India's stock market is buoyed by optimism surrounding the country's economic prospects, enhanced liquidity, strong corporate earnings, and increasing domestic participation. As a standout performer in the Asia-Pacific region, India is witnessing significant growth in its retail investor base, supported by steady foreign institutional investor inflows and robust investor confidence. The number of registered stock market investors grew by 22.4% to 8.49 crore (84.9M) as of December 2023, up from 6.94 crore (69.4M) at the end of 2022, breaching the 8 crore mark (80M) within just eight months.
The Asian financial centre is seeing a decline in its status as a leading global location for initial public offerings (IPOs), with a significant slowdown in new listings in Hong Kong. In contrast, foreign investment in Indian stocks exceeded $21 billion in 2023, contributing to the S&P BSE Sensex Index in India securing gains for the eighth year in a row.

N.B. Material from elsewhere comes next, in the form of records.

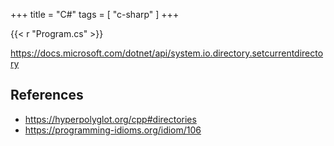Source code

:+++
title = "C#"
tags = [ "c-sharp" ]
+++

{{< r "Program.cs" >}}

<https://docs.microsoft.com/dotnet/api/system.io.directory.setcurrentdirectory>

## References

- <https://hyperpolyglot.org/cpp#directories>
- <https://programming-idioms.org/idiom/106>
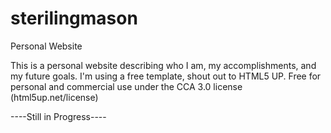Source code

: # sterilingmason
Personal Website

This is a personal website describing who I am, my accomplishments, and my future goals.
I'm using a free template, shout out to HTML5 UP. Free for personal and commercial use under the CCA 3.0 license (html5up.net/license)

----Still in Progress----
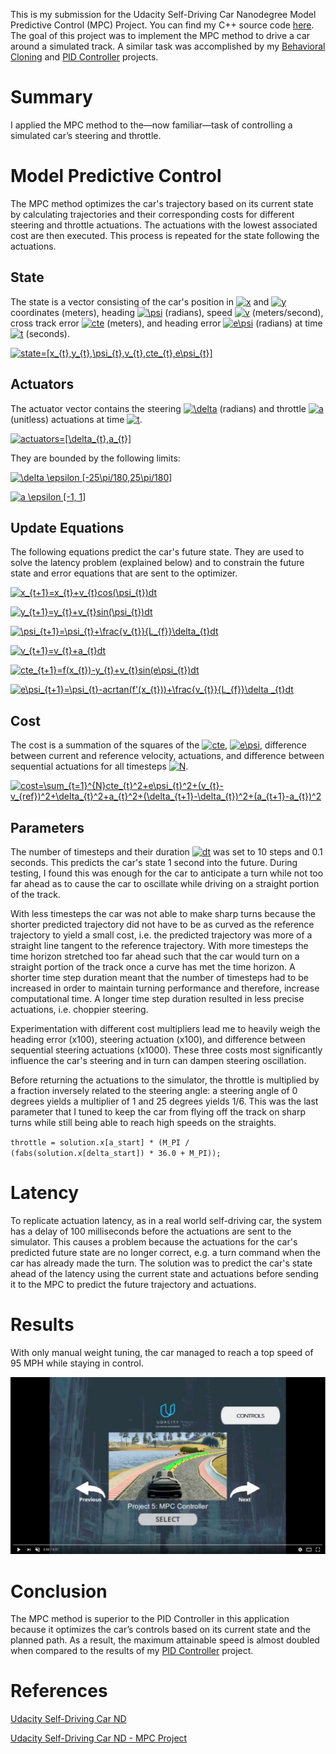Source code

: This is my submission for the Udacity Self-Driving Car Nanodegree Model Predictive Control (MPC) Project. You can find my C++ source code [here](https://github.com/pszczesnowicz/SDC-P10-Model-Predictive-Control/tree/master/src). The goal of this project was to implement the MPC method to drive a car around a simulated track. A similar task was accomplished by my [Behavioral Cloning](https://pszczesnowicz.github.io/SDC-P3-Behavioral-Cloning/) and [PID Controller](https://pszczesnowicz.github.io/SDC-P9-PID-Controller/) projects.

# Summary

I applied the MPC method to the&mdash;now familiar&mdash;task of controlling a simulated car’s steering and throttle.

# Model Predictive Control

The MPC method optimizes the car's trajectory based on its current state by calculating trajectories and their corresponding costs for different steering and throttle actuations. The actuations with the lowest associated cost are then executed. This process is repeated for the state following the actuations.

## State

The state is a vector consisting of the car's position in <a href="https://www.codecogs.com/eqnedit.php?latex=x" target="_blank"><img src="https://latex.codecogs.com/gif.latex?x" title="x" /></a> and <a href="https://www.codecogs.com/eqnedit.php?latex=y" target="_blank"><img src="https://latex.codecogs.com/gif.latex?y" title="y" /></a> coordinates (meters), heading <a href="https://www.codecogs.com/eqnedit.php?latex=\psi" target="_blank"><img src="https://latex.codecogs.com/gif.latex?\psi" title="\psi" /></a> (radians), speed <a href="https://www.codecogs.com/eqnedit.php?latex=v" target="_blank"><img src="https://latex.codecogs.com/gif.latex?v" title="v" /></a> (meters/second), cross track error <a href="https://www.codecogs.com/eqnedit.php?latex=cte" target="_blank"><img src="https://latex.codecogs.com/gif.latex?cte" title="cte" /></a> (meters), and heading error <a href="https://www.codecogs.com/eqnedit.php?latex=e\psi" target="_blank"><img src="https://latex.codecogs.com/gif.latex?e\psi" title="e\psi" /></a> (radians) at time <a href="https://www.codecogs.com/eqnedit.php?latex=t" target="_blank"><img src="https://latex.codecogs.com/gif.latex?t" title="t" /></a> (seconds).

<a href="https://www.codecogs.com/eqnedit.php?latex=state=[x_{t},y_{t},\psi_{t},v_{t},cte_{t},e\psi_{t}]" target="_blank"><img src="https://latex.codecogs.com/gif.latex?state=[x_{t},y_{t},\psi_{t},v_{t},cte_{t},e\psi_{t}]" title="state=[x_{t},y_{t},\psi_{t},v_{t},cte_{t},e\psi_{t}]" /></a>

## Actuators

The actuator vector contains the steering <a href="https://www.codecogs.com/eqnedit.php?latex=\delta" target="_blank"><img src="https://latex.codecogs.com/gif.latex?\delta" title="\delta" /></a> (radians) and throttle <a href="https://www.codecogs.com/eqnedit.php?latex=a" target="_blank"><img src="https://latex.codecogs.com/gif.latex?a" title="a" /></a> (unitless) actuations at time <a href="https://www.codecogs.com/eqnedit.php?latex=t" target="_blank"><img src="https://latex.codecogs.com/gif.latex?t" title="t" /></a>.

<a href="https://www.codecogs.com/eqnedit.php?latex=actuators=[\delta_{t},a_{t}]" target="_blank"><img src="https://latex.codecogs.com/gif.latex?actuators=[\delta_{t},a_{t}]" title="actuators=[\delta_{t},a_{t}]" /></a>

They are bounded by the following limits:

<a href="https://www.codecogs.com/eqnedit.php?latex=\delta&space;\epsilon&space;[-25\pi/180,25\pi/180]" target="_blank"><img src="https://latex.codecogs.com/gif.latex?\delta&space;\epsilon&space;[-25\pi/180,25\pi/180]" title="\delta \epsilon [-25\pi/180,25\pi/180]" /></a>

<a href="https://www.codecogs.com/eqnedit.php?latex=a&space;\epsilon&space;[-1,&space;1]" target="_blank"><img src="https://latex.codecogs.com/gif.latex?a&space;\epsilon&space;[-1,&space;1]" title="a \epsilon [-1, 1]" /></a>

## Update Equations

The following equations predict the car's future state. They are used to solve the latency problem (explained below) and to constrain the future state and error equations that are sent to the optimizer.

<a href="https://www.codecogs.com/eqnedit.php?latex=x_{t&plus;1}=x_{t}&plus;v_{t}cos(\psi_{t})dt" target="_blank"><img src="https://latex.codecogs.com/gif.latex?x_{t&plus;1}=x_{t}&plus;v_{t}cos(\psi_{t})dt" title="x_{t+1}=x_{t}+v_{t}cos(\psi_{t})dt" /></a>

<a href="https://www.codecogs.com/eqnedit.php?latex=y_{t&plus;1}=y_{t}&plus;v_{t}sin(\psi_{t})dt" target="_blank"><img src="https://latex.codecogs.com/gif.latex?y_{t&plus;1}=y_{t}&plus;v_{t}sin(\psi_{t})dt" title="y_{t+1}=y_{t}+v_{t}sin(\psi_{t})dt" /></a>

<a href="https://www.codecogs.com/eqnedit.php?latex=\psi_{t&plus;1}=\psi_{t}&plus;\frac{v_{t}}{L_{f}}\delta_{t}dt" target="_blank"><img src="https://latex.codecogs.com/gif.latex?\psi_{t&plus;1}=\psi_{t}&plus;\frac{v_{t}}{L_{f}}\delta_{t}dt" title="\psi_{t+1}=\psi_{t}+\frac{v_{t}}{L_{f}}\delta_{t}dt" /></a>

<a href="https://www.codecogs.com/eqnedit.php?latex=v_{t&plus;1}=v_{t}&plus;a_{t}dt" target="_blank"><img src="https://latex.codecogs.com/gif.latex?v_{t&plus;1}=v_{t}&plus;a_{t}dt" title="v_{t+1}=v_{t}+a_{t}dt" /></a>

<a href="https://www.codecogs.com/eqnedit.php?latex=cte_{t&plus;1}=f(x_{t})-y_{t}&plus;v_{t}sin(e\psi_{t})dt" target="_blank"><img src="https://latex.codecogs.com/gif.latex?cte_{t&plus;1}=f(x_{t})-y_{t}&plus;v_{t}sin(e\psi_{t})dt" title="cte_{t+1}=f(x_{t})-y_{t}+v_{t}sin(e\psi_{t})dt" /></a>

<a href="https://www.codecogs.com/eqnedit.php?latex=e\psi_{t&plus;1}=\psi_{t}-acrtan(f'(x_{t}))&plus;\frac{v_{t}}{L_{f}}\delta&space;_{t}dt" target="_blank"><img src="https://latex.codecogs.com/gif.latex?e\psi_{t&plus;1}=\psi_{t}-acrtan(f'(x_{t}))&plus;\frac{v_{t}}{L_{f}}\delta&space;_{t}dt" title="e\psi_{t+1}=\psi_{t}-acrtan(f'(x_{t}))+\frac{v_{t}}{L_{f}}\delta _{t}dt" /></a>

## Cost

The cost is a summation of the squares of the <a href="https://www.codecogs.com/eqnedit.php?latex=cte" target="_blank"><img src="https://latex.codecogs.com/gif.latex?cte" title="cte" /></a>, <a href="https://www.codecogs.com/eqnedit.php?latex=e\psi" target="_blank"><img src="https://latex.codecogs.com/gif.latex?e\psi" title="e\psi" /></a>, difference between current and reference velocity, actuations, and difference between sequential actuations for all timesteps <a href="https://www.codecogs.com/eqnedit.php?latex=N" target="_blank"><img src="https://latex.codecogs.com/gif.latex?N" title="N" /></a>.

<a href="https://www.codecogs.com/eqnedit.php?latex=cost=\sum_{t=1}^{N}cte_{t}^2&plus;e\psi_{t}^2&plus;(v_{t}-v_{ref})^2&plus;\delta_{t}^2&plus;a_{t}^2&plus;(\delta_{t&plus;1}-\delta_{t})^2&plus;(a_{t&plus;1}-a_{t})^2" target="_blank"><img src="https://latex.codecogs.com/gif.latex?cost=\sum_{t=1}^{N}cte_{t}^2&plus;e\psi_{t}^2&plus;(v_{t}-v_{ref})^2&plus;\delta_{t}^2&plus;a_{t}^2&plus;(\delta_{t&plus;1}-\delta_{t})^2&plus;(a_{t&plus;1}-a_{t})^2" title="cost=\sum_{t=1}^{N}cte_{t}^2+e\psi_{t}^2+(v_{t}-v_{ref})^2+\delta_{t}^2+a_{t}^2+(\delta_{t+1}-\delta_{t})^2+(a_{t+1}-a_{t})^2" /></a>

## Parameters

The number of timesteps and their duration <a href="https://www.codecogs.com/eqnedit.php?latex=dt" target="_blank"><img src="https://latex.codecogs.com/gif.latex?dt" title="dt" /></a> was set to 10 steps and 0.1 seconds. This predicts the car's state 1 second into the future. During testing, I found this was enough for the car to anticipate a turn while not too far ahead as to cause the car to oscillate while driving on a straight portion of the track.

With less timesteps the car was not able to make sharp turns because the shorter predicted trajectory did not have to be as curved as the reference trajectory to yield a small cost, i.e. the predicted trajectory was more of a straight line tangent to the reference trajectory. With more timesteps the time horizon stretched too far ahead such that the car would turn on a straight portion of the track once a curve has met the time horizon. A shorter time step duration meant that the number of timesteps had to be increased in order to maintain turning performance and therefore, increase computational time. A longer time step duration resulted in less precise actuations, i.e. choppier steering.

Experimentation with different cost multipliers lead me to heavily weigh the heading error (x100), steering actuation (x100), and difference between sequential steering actuations (x1000). These three costs most significantly influence the car's steering and in turn can dampen steering oscillation.

Before returning the actuations to the simulator, the throttle is multiplied by a fraction inversely related to the steering angle: a steering angle of 0 degrees yields a multiplier of 1 and 25 degrees yields 1/6. This was the last parameter that I tuned to keep the car from flying off the track on sharp turns while still being able to reach high speeds on the straights.

`throttle = solution.x[a_start] * (M_PI / (fabs(solution.x[delta_start]) * 36.0 + M_PI));`

# Latency

To replicate actuation latency, as in a real world self-driving car, the system has a delay of 100 milliseconds before the actuations are sent to the simulator. This causes a problem because the actuations for the car's predicted future state are no longer correct, e.g. a turn command when the car has already made the turn. The solution was to predict the car's state ahead of the latency using the current state and actuations before sending it to the MPC to predict the future trajectory and actuations.

# Results

With only manual weight tuning, the car managed to reach a top speed of 95 MPH while staying in control.

[<img src="https://raw.githubusercontent.com/pszczesnowicz/SDC-P10-Model-Predictive-Control/master/readme_images/mpc.jpg" width="640">](https://youtu.be/SCNWJEqh2Y4 "Click to watch")

# Conclusion

The MPC method is superior to the PID Controller in this application because it optimizes the car’s controls based on its current state and the planned path. As a result, the maximum attainable speed is almost doubled when compared to the results of my [PID Controller](https://pszczesnowicz.github.io/SDC-P9-PID-Controller/) project.

# References

[Udacity Self-Driving Car ND](http://www.udacity.com/drive)

[Udacity Self-Driving Car ND - MPC Project](https://github.com/udacity/CarND-MPC-Project)
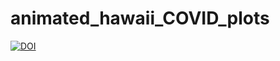 # animated_hawaii_COVID_plots

[![DOI](https://zenodo.org/badge/464798225.svg)](https://zenodo.org/badge/latestdoi/464798225)
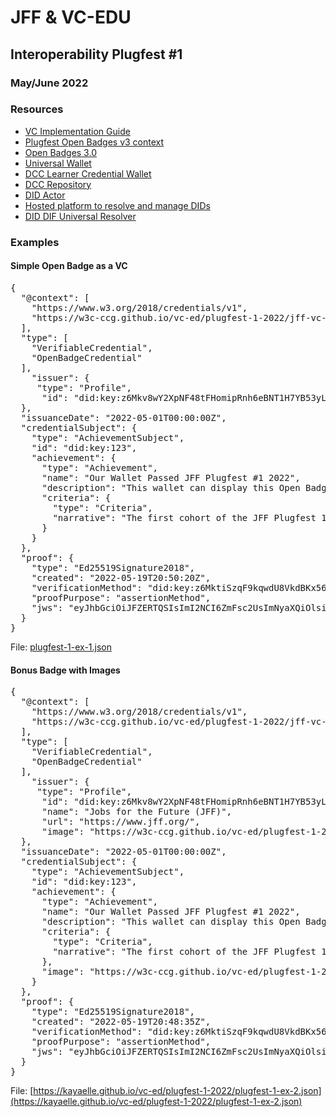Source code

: # JFF & VC-EDU 
## Interoperability Plugfest #1 

### May/June 2022

### Resources

* [VC Implementation Guide](https://www.w3.org/TR/vc-imp-guide/)
* [Plugfest Open Badges v3 context](https://w3c-ccg.github.io/vc-ed/plugfest-1-2022/jff-vc-edu-plugfest-1-context.json)
* [Open Badges 3.0](https://imsglobal.github.io/openbadges-specification/ob_v3p0.html)
* [Universal Wallet](https://w3c-ccg.github.io/universal-wallet-interop-spec/)
* [DCC Learner Credential Wallet](https://github.com/digitalcredentials/learner-credential-wallet)
* [DCC Repository](https://github.com/digitalcredentials)
* [DID Actor](https://api.did.actor/)
* [Hosted platform to resolve and manage DIDs](https://godiddy.com/)
* [DID DIF Universal Resolver](https://dev.uniresolver.io/)

### Examples

#### Simple Open Badge as a VC
<pre>
{
  "@context": [
    "https://www.w3.org/2018/credentials/v1",
    "https://w3c-ccg.github.io/vc-ed/plugfest-1-2022/jff-vc-edu-plugfest-1-context.json"
  ],
  "type": [
    "VerifiableCredential",
    "OpenBadgeCredential"
  ],
    "issuer": {
     "type": "Profile",
      "id": "did:key:z6Mkv8wY2XpNF48tFHomipRnh6eBNT1H7YB53yLNK2NSJKmH"
  },
  "issuanceDate": "2022-05-01T00:00:00Z",
  "credentialSubject": {
    "type": "AchievementSubject",
    "id": "did:key:123",
    "achievement": {
      "type": "Achievement",
      "name": "Our Wallet Passed JFF Plugfest #1 2022",
      "description": "This wallet can display this Open Badge 3.0",
      "criteria": {
        "type": "Criteria",
        "narrative": "The first cohort of the JFF Plugfest 1 in May/June of 2021 collaborated to push interoperability of VCs in education forward."
      }
    }
  },
  "proof": {
    "type": "Ed25519Signature2018",
    "created": "2022-05-19T20:50:20Z",
    "verificationMethod": "did:key:z6MktiSzqF9kqwdU8VkdBKx56EYzXfpgnNPUAGznpicNiWfn#z6MktiSzqF9kqwdU8VkdBKx56EYzXfpgnNPUAGznpicNiWfn",
    "proofPurpose": "assertionMethod",
    "jws": "eyJhbGciOiJFZERTQSIsImI2NCI6ZmFsc2UsImNyaXQiOlsiYjY0Il19..-EJl5zgYOTXrMx-IuIDV5pUGPzckE21_vlUfLQKoyjYnpLT5SiJd8MwHzaMVgs4-Cq_IIuTuoto8nYbYlUnpCQ"
  }
}
</pre>
File: [plugfest-1-ex-1.json](plugfest-1-ex-1.json)

#### Bonus Badge with Images
<pre>
{
  "@context": [
    "https://www.w3.org/2018/credentials/v1",
    "https://w3c-ccg.github.io/vc-ed/plugfest-1-2022/jff-vc-edu-plugfest-1-context.json"
  ],
  "type": [
    "VerifiableCredential",
    "OpenBadgeCredential"
  ],
    "issuer": {
     "type": "Profile",
      "id": "did:key:z6Mkv8wY2XpNF48tFHomipRnh6eBNT1H7YB53yLNK2NSJKmH",
      "name": "Jobs for the Future (JFF)",
      "url": "https://www.jff.org/",
      "image": "https://w3c-ccg.github.io/vc-ed/plugfest-1-2022/images/JFF_LogoLockup.png"
  },
  "issuanceDate": "2022-05-01T00:00:00Z",
  "credentialSubject": {
    "type": "AchievementSubject",
    "id": "did:key:123",
    "achievement": {
      "type": "Achievement",
      "name": "Our Wallet Passed JFF Plugfest #1 2022",
      "description": "This wallet can display this Open Badge 3.0",
      "criteria": {
        "type": "Criteria",
        "narrative": "The first cohort of the JFF Plugfest 1 in May/June of 2021 collaborated to push interoperability of VCs in education forward."
      },
      "image": "https://w3c-ccg.github.io/vc-ed/plugfest-1-2022/images/plugfest-1-badge-image.png"
    }
  },
  "proof": {
    "type": "Ed25519Signature2018",
    "created": "2022-05-19T20:48:35Z",
    "verificationMethod": "did:key:z6MktiSzqF9kqwdU8VkdBKx56EYzXfpgnNPUAGznpicNiWfn#z6MktiSzqF9kqwdU8VkdBKx56EYzXfpgnNPUAGznpicNiWfn",
    "proofPurpose": "assertionMethod",
    "jws": "eyJhbGciOiJFZERTQSIsImI2NCI6ZmFsc2UsImNyaXQiOlsiYjY0Il19..eTt6kQDHbIOUrZNnQwqFWS00eSEyZRBRuG1abs4sAPkSqa5BUz0X_gWO7vw2aDFwWfO6_2EyOfVD36i96XuKAg"
  }
}
</pre>
File: [https://kayaelle.github.io/vc-ed/plugfest-1-2022/plugfest-1-ex-2.json](https://kayaelle.github.io/vc-ed/plugfest-1-2022/plugfest-1-ex-2.json)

The inbound local liquidity of $4 billion monthly from SIPs, pension programs, and institutional allocations has provided a reliable substrate of support for the Indian markets. Even though net FII was outward in 2023, Indian markets have had some of their best quarters yet. Over CY 2023, the markets have accepted an IPO every 22 days, and the indices remain hungry for great Indian companies bringing new dimensions of the economy into the public markets.
The country’s large and consistent internal demand, more efficient market practices, rapid formalisation, intense capex expansion, growth in local manufacturing, and intentional shift towards renewable energy are multiplexing to support a national fabric of resilience against global uncertainty.
Moving beyond the unicorn milestone
The nation houses 525 stocks with a market capitalisation of over $1 billion as of January 2024. Of these, 137 were added just in the last year, up from 388 in January 2023. This is now 5.1% of global $1 billion stocks, having risen sharply from just over 2% in January 2015.
Barring the US, Indian stocks have outperformed all global and emerging markets over 10-year and 5-year periods. Over 2023, Indian stocks outperformed those in the US as well. A major contributor is broad-based growth, compared to a steep concentration in the US; the NIFTY’s share of total market capitalisation has fallen to 56% from 71% in 2007, the share of the Top 10 stocks in BSE500 is down to 26% from 40% in 2007, and the sectoral diversity of the 525 >$1 billion stocks is extensive, ranging from larger sectors like industrials, financials, materials, pharma, and IT services to an increasing long tail starting with utilities, staples, real estate, energy and telecom.
India’s stock market capitalisation exceeded that of Hong Kong and is now the fourth-largest equity market in the world. Broad-based economic growth, strong corporate earnings performance, a rapidly growing retail investor base, and sustained foreign capital inflows are some factors driving this growth. BSE-listed companies’ combined market cap now exceeds ₹400 lakh crore for the first time, doubling from ₹200 lakh crore just three years ago. As local capital flows continue to scale past $4 billion every month, India’s market capitalisation is expected to see sustained growth.